On Tuesday, a supposedly good auction kicked off the week.  $58 billion in three-year notes.  While the auction priced at a rate below expected, it also had a high interest rate of 3.9%, way up from last month’s 3.58%, so why people say this was a good auction puzzles me.  It did have strong demand, especially foreign demand at 75% of the entire auction, but again, demand is related to the interest rate–at a high enough rate you can get lots of demand.  What should concern taxpayers is that these higher rates mean bigger US deficits and even more debt issuance.

On Wednesday an auction of $39 billion in ten-year paper was held, and no one was saying this one was particularly good.  The high interest rate was 4.28%, up slightly from last month’s 4.22% and a bit higher than expected.  Obviously the Iran ceasefire hasn’t resulted in a decline in rates yet.  Overall demand was slightly below recent averages and foreign demand was somewhat weak.  Anything on the somewhat long end is showing weakness.

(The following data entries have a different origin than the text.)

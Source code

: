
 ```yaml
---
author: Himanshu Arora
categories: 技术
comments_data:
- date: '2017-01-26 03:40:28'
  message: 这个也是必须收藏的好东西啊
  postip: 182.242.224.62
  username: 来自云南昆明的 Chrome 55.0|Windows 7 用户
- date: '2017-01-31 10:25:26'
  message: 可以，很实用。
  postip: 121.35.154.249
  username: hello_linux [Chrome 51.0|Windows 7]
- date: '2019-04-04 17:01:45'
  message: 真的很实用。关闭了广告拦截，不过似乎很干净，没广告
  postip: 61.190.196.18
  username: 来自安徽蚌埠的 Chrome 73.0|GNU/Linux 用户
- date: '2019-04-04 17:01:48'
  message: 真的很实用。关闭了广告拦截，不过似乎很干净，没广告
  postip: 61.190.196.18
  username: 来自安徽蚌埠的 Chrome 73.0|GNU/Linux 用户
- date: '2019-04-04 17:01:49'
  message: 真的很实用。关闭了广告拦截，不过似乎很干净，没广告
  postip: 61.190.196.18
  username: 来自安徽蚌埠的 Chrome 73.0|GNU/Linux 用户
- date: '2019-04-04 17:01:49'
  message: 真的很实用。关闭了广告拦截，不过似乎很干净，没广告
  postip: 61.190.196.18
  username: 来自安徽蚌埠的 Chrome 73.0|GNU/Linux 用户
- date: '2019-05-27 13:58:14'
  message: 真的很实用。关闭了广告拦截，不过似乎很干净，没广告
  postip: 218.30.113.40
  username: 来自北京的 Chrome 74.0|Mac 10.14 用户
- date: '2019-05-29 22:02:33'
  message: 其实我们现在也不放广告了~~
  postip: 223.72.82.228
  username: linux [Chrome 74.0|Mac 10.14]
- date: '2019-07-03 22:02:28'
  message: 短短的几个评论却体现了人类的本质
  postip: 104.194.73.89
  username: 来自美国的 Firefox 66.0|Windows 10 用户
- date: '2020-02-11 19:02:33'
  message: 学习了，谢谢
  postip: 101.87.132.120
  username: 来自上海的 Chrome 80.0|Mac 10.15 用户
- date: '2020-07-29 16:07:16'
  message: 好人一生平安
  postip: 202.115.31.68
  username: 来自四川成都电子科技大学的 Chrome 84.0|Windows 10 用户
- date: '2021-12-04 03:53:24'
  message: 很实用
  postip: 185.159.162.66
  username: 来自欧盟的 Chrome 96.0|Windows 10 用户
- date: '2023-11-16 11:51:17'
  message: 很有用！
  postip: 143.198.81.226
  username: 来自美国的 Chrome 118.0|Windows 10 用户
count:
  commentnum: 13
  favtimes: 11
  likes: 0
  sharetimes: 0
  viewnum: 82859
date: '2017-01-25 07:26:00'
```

Finally, on Thursday $ billion in 30 year bonds was auctioned; this is the longest term US debt vehicle and the one most sensitive to inflation and other interest rate concerns.  $22 billion was sold at a high interest rate of 4.88%, basically unchanged from last month.   Demand was also just slightly lower than recent averages, including foreign demand.  Just a very average, mediocre auction, largely because buyers don’t really know what is going on in Iran and the MidEast and how that will all end.

Kevin Roche

Author Kevin Roche

The Healthy Skeptic is a website about the health care system, and is written by Kevin Roche, who has many years of experience working in the health industry through Roche Consulting, LLC. Mr. Roche is available to assist health care companies through consulting arrangements and may be reached at khroche@healthy-skeptic.com.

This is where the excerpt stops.